» Problem statement
Take each line from the entries that holds "import" and copy it out.

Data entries
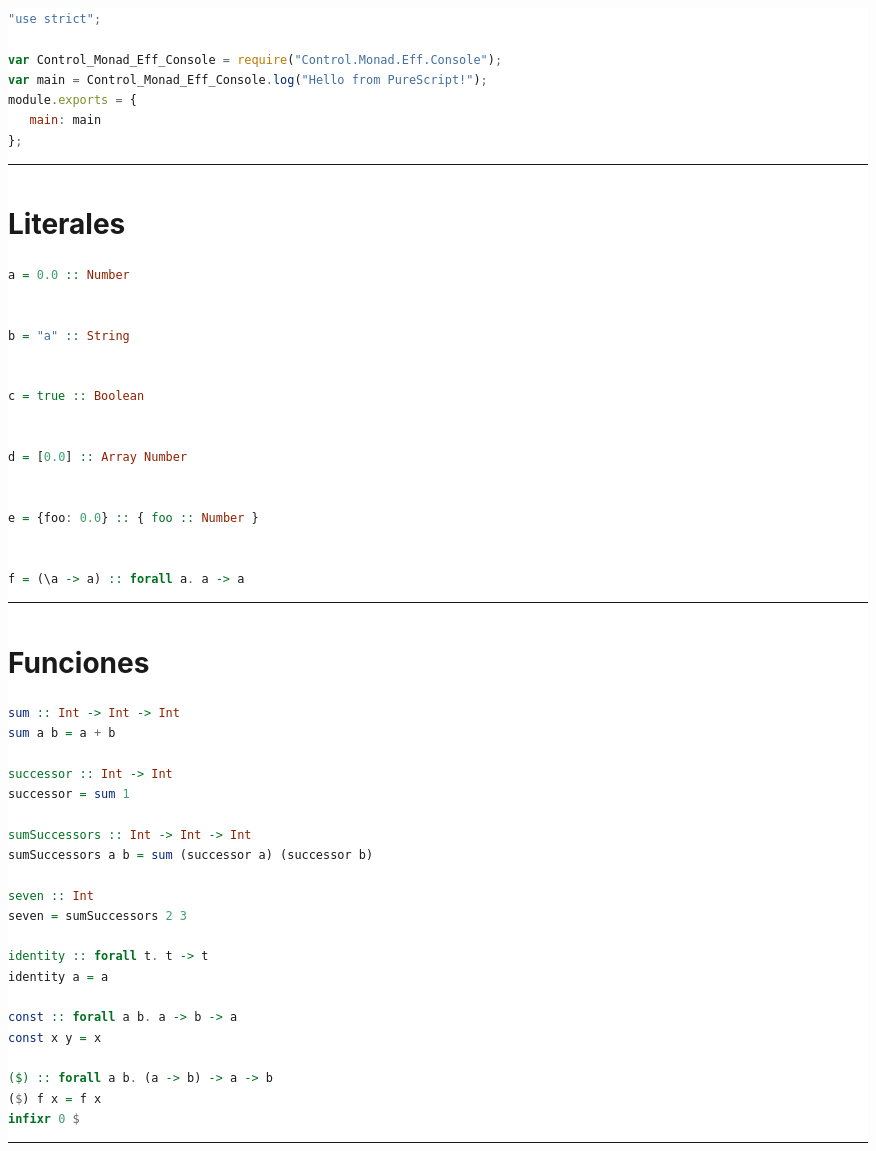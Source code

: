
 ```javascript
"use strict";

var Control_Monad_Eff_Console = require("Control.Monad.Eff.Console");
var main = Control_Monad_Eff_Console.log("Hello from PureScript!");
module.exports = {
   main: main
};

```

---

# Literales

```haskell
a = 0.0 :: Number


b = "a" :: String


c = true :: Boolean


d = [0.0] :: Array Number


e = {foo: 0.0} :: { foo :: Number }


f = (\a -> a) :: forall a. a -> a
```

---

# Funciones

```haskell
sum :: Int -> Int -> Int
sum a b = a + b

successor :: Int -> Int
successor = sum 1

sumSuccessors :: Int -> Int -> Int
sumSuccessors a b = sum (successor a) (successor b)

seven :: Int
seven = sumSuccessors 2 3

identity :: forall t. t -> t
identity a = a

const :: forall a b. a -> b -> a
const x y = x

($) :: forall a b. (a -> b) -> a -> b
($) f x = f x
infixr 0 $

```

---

==

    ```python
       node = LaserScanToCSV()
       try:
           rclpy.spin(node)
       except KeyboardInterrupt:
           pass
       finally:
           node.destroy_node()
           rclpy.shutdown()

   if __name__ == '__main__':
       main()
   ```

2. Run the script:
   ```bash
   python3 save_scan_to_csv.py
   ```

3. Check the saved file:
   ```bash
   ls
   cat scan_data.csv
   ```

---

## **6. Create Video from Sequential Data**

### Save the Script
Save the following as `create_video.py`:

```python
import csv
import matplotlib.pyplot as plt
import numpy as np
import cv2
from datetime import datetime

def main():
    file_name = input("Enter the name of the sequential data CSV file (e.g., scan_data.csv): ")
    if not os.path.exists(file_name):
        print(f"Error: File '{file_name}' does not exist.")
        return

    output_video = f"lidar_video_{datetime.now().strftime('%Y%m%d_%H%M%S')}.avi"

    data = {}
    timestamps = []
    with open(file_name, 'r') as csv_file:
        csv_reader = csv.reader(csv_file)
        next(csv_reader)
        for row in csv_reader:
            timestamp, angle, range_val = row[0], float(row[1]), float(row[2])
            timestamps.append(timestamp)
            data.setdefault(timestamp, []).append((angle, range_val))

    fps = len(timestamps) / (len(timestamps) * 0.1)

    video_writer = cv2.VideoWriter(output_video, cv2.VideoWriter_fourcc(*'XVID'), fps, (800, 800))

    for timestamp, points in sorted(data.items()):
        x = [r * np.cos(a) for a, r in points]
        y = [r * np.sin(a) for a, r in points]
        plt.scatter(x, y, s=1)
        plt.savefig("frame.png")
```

» Response
import csv
import matplotlib.pyplot as plt
import numpy as np
import cv2
from datetime import datetime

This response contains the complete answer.